Twine vs Cool Pine
Where Twine belongs to Cloverdale Paint's range, Cool Pine is a Valspar color. These are both greige-greys, so the question isn't which hue to choose — it's where within greige-grey to land. Twine (LRV 43) reflects noticeably more light than Cool Pine (LRV 40), a difference of 3 points that becomes especially apparent in rooms with limited natural light. The ΔE 5.0 gap is real but not dramatic — close enough to use together, distinct enough to matter as a choice. Below you'll find 2 real-room photo comparisons where both colors appear side by side, plus 5 simulated room previews.

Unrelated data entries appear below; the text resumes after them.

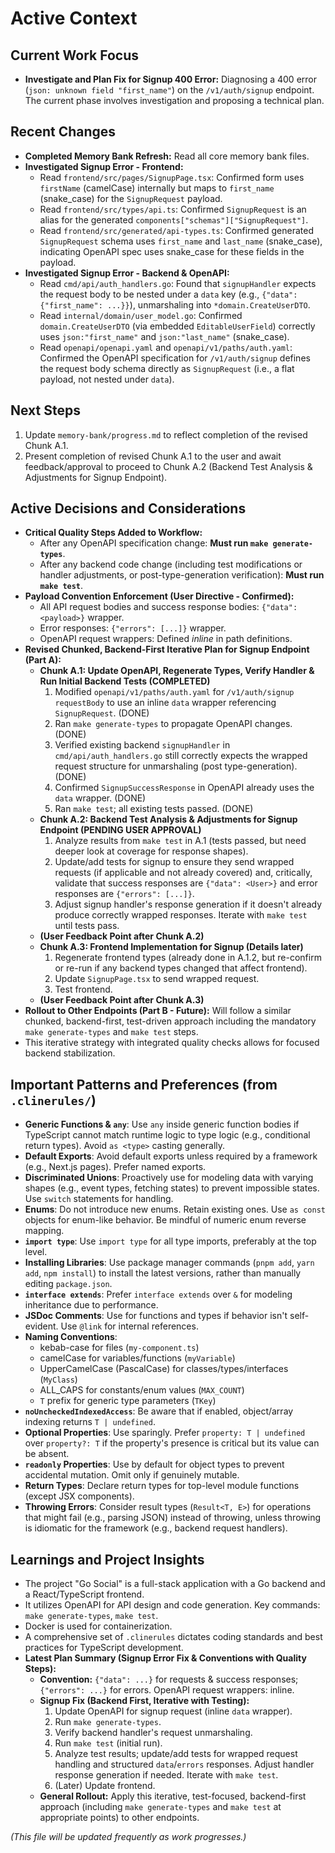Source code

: # Active Context

## Current Work Focus

- **Investigate and Plan Fix for Signup 400 Error:** Diagnosing a 400 error (`json: unknown field "first_name"`) on the `/v1/auth/signup` endpoint. The current phase involves investigation and proposing a technical plan.

## Recent Changes

- **Completed Memory Bank Refresh:** Read all core memory bank files.
- **Investigated Signup Error - Frontend:**
    - Read `frontend/src/pages/SignupPage.tsx`: Confirmed form uses `firstName` (camelCase) internally but maps to `first_name` (snake_case) for the `SignupRequest` payload.
    - Read `frontend/src/types/api.ts`: Confirmed `SignupRequest` is an alias for the generated `components["schemas"]["SignupRequest"]`.
    - Read `frontend/src/generated/api-types.ts`: Confirmed generated `SignupRequest` schema uses `first_name` and `last_name` (snake_case), indicating OpenAPI spec uses snake_case for these fields in the payload.
- **Investigated Signup Error - Backend & OpenAPI:**
    - Read `cmd/api/auth_handlers.go`: Found that `signupHandler` expects the request body to be nested under a `data` key (e.g., `{"data": {"first_name": ...}}`), unmarshaling into `*domain.CreateUserDTO`.
    - Read `internal/domain/user_model.go`: Confirmed `domain.CreateUserDTO` (via embedded `EditableUserField`) correctly uses `json:"first_name"` and `json:"last_name"` (snake_case).
    - Read `openapi/openapi.yaml` and `openapi/v1/paths/auth.yaml`: Confirmed the OpenAPI specification for `/v1/auth/signup` defines the request body schema directly as `SignupRequest` (i.e., a flat payload, not nested under `data`).

## Next Steps

1. Update `memory-bank/progress.md` to reflect completion of the revised Chunk A.1.
2. Present completion of revised Chunk A.1 to the user and await feedback/approval to proceed to Chunk A.2 (Backend Test Analysis & Adjustments for Signup Endpoint).

## Active Decisions and Considerations

- **Critical Quality Steps Added to Workflow:**
    - After any OpenAPI specification change: **Must run `make generate-types`**.
    - After any backend code change (including test modifications or handler adjustments, or post-type-generation verification): **Must run `make test`**.
- **Payload Convention Enforcement (User Directive - Confirmed):**
    - All API request bodies and success response bodies: `{"data": <payload>}` wrapper.
    - Error responses: `{"errors": [...]}` wrapper.
    - OpenAPI request wrappers: Defined *inline* in path definitions.
- **Revised Chunked, Backend-First Iterative Plan for Signup Endpoint (Part A):**
    - **Chunk A.1: Update OpenAPI, Regenerate Types, Verify Handler & Run Initial Backend Tests (COMPLETED)**
        1.  Modified `openapi/v1/paths/auth.yaml` for `/v1/auth/signup` `requestBody` to use an inline `data` wrapper referencing `SignupRequest`. (DONE)
        2.  Ran `make generate-types` to propagate OpenAPI changes. (DONE)
        3.  Verified existing backend `signupHandler` in `cmd/api/auth_handlers.go` still correctly expects the wrapped request structure for unmarshaling (post type-generation). (DONE)
        4.  Confirmed `SignupSuccessResponse` in OpenAPI already uses the `data` wrapper. (DONE)
        5.  Ran `make test`; all existing tests passed. (DONE)
    - **Chunk A.2: Backend Test Analysis & Adjustments for Signup Endpoint (PENDING USER APPROVAL)**
        1.  Analyze results from `make test` in A.1 (tests passed, but need deeper look at coverage for response shapes).
        2.  Update/add tests for signup to ensure they send wrapped requests (if applicable and not already covered) and, critically, validate that success responses are `{"data": <User>}` and error responses are `{"errors": [...]}`.
        3.  Adjust signup handler's response generation if it doesn't already produce correctly wrapped responses. Iterate with `make test` until tests pass.
    - **(User Feedback Point after Chunk A.2)**
    - **Chunk A.3: Frontend Implementation for Signup (Details later)**
        1.  Regenerate frontend types (already done in A.1.2, but re-confirm or re-run if any backend types changed that affect frontend).
        2.  Update `SignupPage.tsx` to send wrapped request.
        3.  Test frontend.
    - **(User Feedback Point after Chunk A.3)**
- **Rollout to Other Endpoints (Part B - Future):** Will follow a similar chunked, backend-first, test-driven approach including the mandatory `make generate-types` and `make test` steps.
- This iterative strategy with integrated quality checks allows for focused backend stabilization.

## Important Patterns and Preferences (from `.clinerules/`)

*   **Generic Functions & `any`**: Use `any` inside generic function bodies if TypeScript cannot match runtime logic to type logic (e.g., conditional return types). Avoid `as <type>` casting generally.
*   **Default Exports**: Avoid default exports unless required by a framework (e.g., Next.js pages). Prefer named exports.
*   **Discriminated Unions**: Proactively use for modeling data with varying shapes (e.g., event types, fetching states) to prevent impossible states. Use `switch` statements for handling.
*   **Enums**: Do not introduce new enums. Retain existing ones. Use `as const` objects for enum-like behavior. Be mindful of numeric enum reverse mapping.
*   **`import type`**: Use `import type` for all type imports, preferably at the top level.
*   **Installing Libraries**: Use package manager commands (`pnpm add`, `yarn add`, `npm install`) to install the latest versions, rather than manually editing `package.json`.
*   **`interface extends`**: Prefer `interface extends` over `&` for modeling inheritance due to performance.
*   **JSDoc Comments**: Use for functions and types if behavior isn't self-evident. Use `@link` for internal references.
*   **Naming Conventions**:
    *   kebab-case for files (`my-component.ts`)
    *   camelCase for variables/functions (`myVariable`)
    *   UpperCamelCase (PascalCase) for classes/types/interfaces (`MyClass`)
    *   ALL_CAPS for constants/enum values (`MAX_COUNT`)
    *   `T` prefix for generic type parameters (`TKey`)
*   **`noUncheckedIndexedAccess`**: Be aware that if enabled, object/array indexing returns `T | undefined`.
*   **Optional Properties**: Use sparingly. Prefer `property: T | undefined` over `property?: T` if the property's presence is critical but its value can be absent.
*   **`readonly` Properties**: Use by default for object types to prevent accidental mutation. Omit only if genuinely mutable.
*   **Return Types**: Declare return types for top-level module functions (except JSX components).
*   **Throwing Errors**: Consider result types (`Result<T, E>`) for operations that might fail (e.g., parsing JSON) instead of throwing, unless throwing is idiomatic for the framework (e.g., backend request handlers).

## Learnings and Project Insights

- The project "Go Social" is a full-stack application with a Go backend and a React/TypeScript frontend.
- It utilizes OpenAPI for API design and code generation. Key commands: `make generate-types`, `make test`.
- Docker is used for containerization.
- A comprehensive set of `.clinerules` dictates coding standards and best practices for TypeScript development.
- **Latest Plan Summary (Signup Error Fix & Conventions with Quality Steps):**
    - **Convention:** `{"data": ...}` for requests & success responses; `{"errors": ...}` for errors. OpenAPI request wrappers: inline.
    - **Signup Fix (Backend First, Iterative with Testing):**
        1.  Update OpenAPI for signup request (inline `data` wrapper).
        2.  Run `make generate-types`.
        3.  Verify backend handler's request unmarshaling.
        4.  Run `make test` (initial run).
        5.  Analyze test results; update/add tests for wrapped request handling and structured `data`/`errors` responses. Adjust handler response generation if needed. Iterate with `make test`.
        6.  (Later) Update frontend.
    - **General Rollout:** Apply this iterative, test-focused, backend-first approach (including `make generate-types` and `make test` at appropriate points) to other endpoints.

*(This file will be updated frequently as work progresses.)*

Twine vs Cool Pine in Real Spaces
2 real rooms side by side. Twine and Cool Pine are close enough that the difference can be hard to judge from a chip alone — these photos show how each reads at scale, across different spaces and lighting conditions.
Living Room
In a living room, color works across both daylight and evening light — the same wall can read very differently at noon and at 8pm. The brightness difference is modest but present — Twine gives the walls a little more lift.
Color Details
Twine vs Cool Pine Simulated Comparison
5 simulated room previews — drag the slider on each to see Twine on one side and Cool Pine on the other.
Digital color is approximate. These simulations are generated from the manufacturer's hex values and overlaid on grayscale room photos — your screen's calibration, brightness, and viewing angle all affect how they render. Before committing to either color, test physical samples in your own space under the light you actually live with.
More Twine comparisons
See how Twine stacks up against other well-photographed colors across different brands and tones.